Source texts of formatted documents

+ + + +

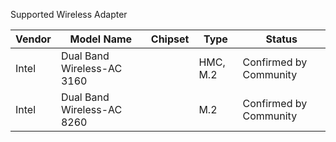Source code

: Supported Wireless Adapter

Vendor | Model Name | Chipset | Type | Status
------------ | ------------- | --- | ---- | ----
Intel | Dual Band Wireless-AC 3160 | | HMC, M.2 | Confirmed by Community
Intel | Dual Band Wireless-AC 8260 | | M.2 | Confirmed by Community
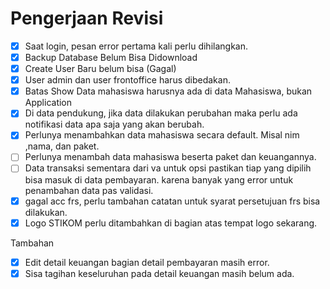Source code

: # Pengerjaan Revisi

- [x] Saat login, pesan error pertama kali perlu dihilangkan.
- [x] Backup Database Belum Bisa Didownload
- [x] Create User Baru belum bisa (Gagal)
- [x] User admin dan user frontoffice harus dibedakan.
- [x] Batas Show Data mahasiswa harusnya ada di data Mahasiswa, bukan Application
- [x] Di data pendukung, jika data dilakukan perubahan maka perlu ada notifikasi data apa saja yang akan berubah.
- [x] Perlunya menambahkan data mahasiswa secara default. Misal nim ,nama, dan paket.
- [ ] Perlunya menambah data mahasiswa beserta paket dan keuangannya.
- [ ] Data transaksi sementara dari va untuk opsi pastikan tiap yang dipilih bisa masuk di data pembayaran. karena banyak yang error untuk penambahan data pas validasi.
- [x] gagal acc frs, perlu tambahan catatan untuk syarat persetujuan frs bisa dilakukan.
- [x] Logo STIKOM perlu ditambahkan di bagian atas tempat logo sekarang.

Tambahan

- [x] Edit detail keuangan bagian detail pembayaran masih error. 
- [x] Sisa tagihan keseluruhan pada detail keuangan masih belum ada.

+ + + +

ABOUT THIS TASK:
Look through the entries above; find each line with the word "Dual" and copy it.

EXERCISE OUTPUT:
Intel | Dual Band Wireless-AC 3160 | | HMC, M.2 | Confirmed by Community
Intel | Dual Band Wireless-AC 8260 | | M.2 | Confirmed by Community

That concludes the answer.